___ INFORMATION GIVEN ___

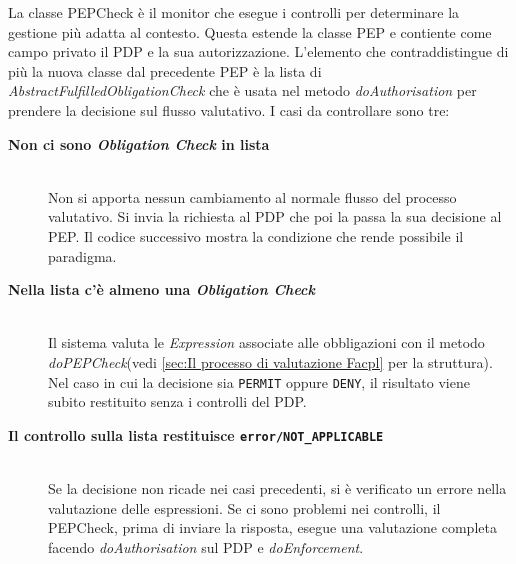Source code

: La classe PEPCheck è il monitor che esegue i controlli per determinare la gestione più adatta al contesto.
Questa estende la classe \ac{PEP} e contiente come campo privato il \ac{PDP} e la sua autorizzazione.
L'elemento che contraddistingue di più la nuova classe dal precedente \ac{PEP} è la lista di
\emph{AbstractFulfilledObligationCheck} che è usata nel metodo \emph{doAuthorisation}
per prendere la decisione sul flusso valutativo. I casi da controllare sono tre:
\begin{description}

  \item[\normalfont\bfseries{\MakeUppercase{N}on ci sono \emph{Obligation Check} in lista}]
  {
  \hfill \\
  Non si apporta nessun cambiamento al normale flusso del processo valutativo.
  Si invia la richiesta al PDP che poi la passa la sua decisione al PEP.
  Il codice successivo mostra la condizione che rende possibile il paradigma.
  }

  \item[\normalfont\bfseries{\MakeUppercase{N}ella lista c'è almeno una \emph{Obligation Check}}]
  {
  \hfill \\
  Il sistema valuta le \emph{Expression} associate alle obbligazioni con il metodo
  \emph{doPEPCheck}(vedi \ref{sec:Il processo di valutazione Facpl}
  per la struttura). Nel caso in cui la decisione sia \texttt{PERMIT} oppure \texttt{DENY},
  il risultato viene subito restituito senza i controlli del PDP.
  }

  \item[\normalfont\bfseries{\MakeUppercase{I}l controllo sulla lista restituisce \texttt{error/\MakeUppercase{NOT\_APPLICABLE}}}]
  {
  \hfill \\
  Se la decisione non ricade nei casi precedenti,
  si è verificato un errore nella valutazione delle espressioni. Se ci sono problemi nei controlli, il PEPCheck, prima di
  inviare la risposta, esegue una valutazione completa facendo \emph{doAuthorisation} sul \ac{PDP} e \emph{doEnforcement}.
  }

\end{description}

___

**TASK TO CARRY OUT**
Go line by line through the records above and copy each one containing "MakeUppercase".

**SOLUTION FOR THIS EXERCISE**
  \item[\normalfont\bfseries{\MakeUppercase{N}on ci sono \emph{Obligation Check} in lista}]
  \item[\normalfont\bfseries{\MakeUppercase{N}ella lista c'è almeno una \emph{Obligation Check}}]
  \item[\normalfont\bfseries{\MakeUppercase{I}l controllo sulla lista restituisce \texttt{error/\MakeUppercase{NOT\_APPLICABLE}}}]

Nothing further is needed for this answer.